Camera shows the 3-D world generated by the software
So what you are seeing here is essentially a large amount of data which is derived from a genomics platform called 'microarrays' and these microarrays allow us to measure the level of activity of every gene in the human body or mouse or whatever the ray is designed for. In this world then what we have done, in this data here is our attempt to begin to understand how genes are used across a whole range of different populations of mouse cells which are derived from the immune system. So these graphs here are essentially a display of a large amount of data. In each case here, each one of these nodes as they are called, or as we say 'spheres', represents a gene and those genes are connected to other genes by something called an edge. The edge in this case relates to how similar that gene is expressed to that gene so that we can begin to see quite complex relationships such as here, where all of these genes essentially in this purple cluster here are genes which have a very similar expression pattern so there are lots of edges between them.
If I wanted to look at some of these genes then I can pull up the second tool within this and this allows me to display a given group of genes.

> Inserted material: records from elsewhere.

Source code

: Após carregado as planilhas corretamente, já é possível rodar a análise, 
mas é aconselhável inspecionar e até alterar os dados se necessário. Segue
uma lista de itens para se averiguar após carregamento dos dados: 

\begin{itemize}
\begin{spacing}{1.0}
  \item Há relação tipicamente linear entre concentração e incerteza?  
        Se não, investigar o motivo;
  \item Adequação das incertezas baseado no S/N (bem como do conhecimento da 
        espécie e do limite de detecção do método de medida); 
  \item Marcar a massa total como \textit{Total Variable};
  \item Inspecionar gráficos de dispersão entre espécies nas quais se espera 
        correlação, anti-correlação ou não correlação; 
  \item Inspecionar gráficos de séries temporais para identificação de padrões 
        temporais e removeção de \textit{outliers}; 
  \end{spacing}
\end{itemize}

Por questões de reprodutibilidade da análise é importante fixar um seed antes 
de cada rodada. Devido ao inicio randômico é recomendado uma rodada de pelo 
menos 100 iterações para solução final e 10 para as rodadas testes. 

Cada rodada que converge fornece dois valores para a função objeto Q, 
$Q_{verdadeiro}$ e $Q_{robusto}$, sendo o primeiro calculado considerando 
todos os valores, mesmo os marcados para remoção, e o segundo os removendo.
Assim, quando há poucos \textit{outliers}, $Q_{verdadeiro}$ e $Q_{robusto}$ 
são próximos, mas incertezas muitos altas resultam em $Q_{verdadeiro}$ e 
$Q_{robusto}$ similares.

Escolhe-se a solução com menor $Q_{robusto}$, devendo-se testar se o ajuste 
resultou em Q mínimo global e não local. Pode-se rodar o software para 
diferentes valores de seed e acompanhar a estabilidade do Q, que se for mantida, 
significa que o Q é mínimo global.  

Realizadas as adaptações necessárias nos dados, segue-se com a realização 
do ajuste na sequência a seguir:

Camera shows the gene cross-section generated by the software
Lets just click on one at random here. And what you can see is that there is a whole bunch of genes across 300 samples here which are expressed in this one particular cell type and this begins to tell something about what those genes might do and if I click on this side then I can see the type of genes these are and this shows the profile of how they are expressed. Likewise I can move through the graph and begin to see different patterns of expression and these different patterns of expression relate to the functional biology of the genes of interest. What this allows us then to do is have a resource which we can understand something about gene function and their role of these genes in protecting animals from disease by understanding how they are regulated, what cells they are expressed by allows us to begin to unpick some of the complexity which is there in biology and shows us how they are expressed.